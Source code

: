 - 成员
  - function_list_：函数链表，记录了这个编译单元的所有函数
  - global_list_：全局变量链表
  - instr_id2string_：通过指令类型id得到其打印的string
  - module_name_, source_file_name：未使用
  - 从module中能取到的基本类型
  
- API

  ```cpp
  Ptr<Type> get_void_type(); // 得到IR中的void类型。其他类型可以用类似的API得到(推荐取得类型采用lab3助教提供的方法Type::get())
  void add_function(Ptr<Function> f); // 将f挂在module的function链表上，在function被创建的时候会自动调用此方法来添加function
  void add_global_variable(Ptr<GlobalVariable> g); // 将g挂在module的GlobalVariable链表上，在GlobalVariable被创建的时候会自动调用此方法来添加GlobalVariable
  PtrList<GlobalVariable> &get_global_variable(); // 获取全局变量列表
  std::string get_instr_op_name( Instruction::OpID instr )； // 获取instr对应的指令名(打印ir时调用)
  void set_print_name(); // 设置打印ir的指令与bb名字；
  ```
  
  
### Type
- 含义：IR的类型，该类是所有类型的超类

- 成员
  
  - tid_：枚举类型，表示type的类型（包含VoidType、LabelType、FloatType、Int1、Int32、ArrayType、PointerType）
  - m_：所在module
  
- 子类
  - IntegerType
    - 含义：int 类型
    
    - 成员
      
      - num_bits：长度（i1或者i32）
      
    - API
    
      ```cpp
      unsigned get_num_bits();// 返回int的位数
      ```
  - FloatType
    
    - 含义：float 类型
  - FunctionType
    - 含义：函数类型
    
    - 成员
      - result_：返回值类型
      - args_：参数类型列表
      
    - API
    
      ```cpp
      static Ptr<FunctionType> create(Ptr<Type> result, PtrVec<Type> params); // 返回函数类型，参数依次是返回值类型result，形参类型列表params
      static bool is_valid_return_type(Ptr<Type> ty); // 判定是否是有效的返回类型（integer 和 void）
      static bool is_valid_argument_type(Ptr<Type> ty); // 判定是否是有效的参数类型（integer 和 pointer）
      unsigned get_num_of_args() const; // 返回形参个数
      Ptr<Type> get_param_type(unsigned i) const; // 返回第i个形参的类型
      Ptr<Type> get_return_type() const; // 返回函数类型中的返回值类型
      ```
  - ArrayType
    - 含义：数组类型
* * * * * * *
### GOAL OF THE EXERCISE
Print the line containing "- num_bits：长度（i1或者i32）", then every line after it through the last line of the records, each exactly as written; nothing else belongs in the answer.

### YOUR RESPONSE
      - num_bits：长度（i1或者i32）
      
    - API
    
      ```cpp
      unsigned get_num_bits();// 返回int的位数
      ```
  - FloatType
    
    - 含义：float 类型
  - FunctionType
    - 含义：函数类型
    
    - 成员
      - result_：返回值类型
      - args_：参数类型列表
      
    - API
    
      ```cpp
      static Ptr<FunctionType> create(Ptr<Type> result, PtrVec<Type> params); // 返回函数类型，参数依次是返回值类型result，形参类型列表params
      static bool is_valid_return_type(Ptr<Type> ty); // 判定是否是有效的返回类型（integer 和 void）
      static bool is_valid_argument_type(Ptr<Type> ty); // 判定是否是有效的参数类型（integer 和 pointer）
      unsigned get_num_of_args() const; // 返回形参个数
      Ptr<Type> get_param_type(unsigned i) const; // 返回第i个形参的类型
      Ptr<Type> get_return_type() const; // 返回函数类型中的返回值类型
      ```
  - ArrayType
    - 含义：数组类型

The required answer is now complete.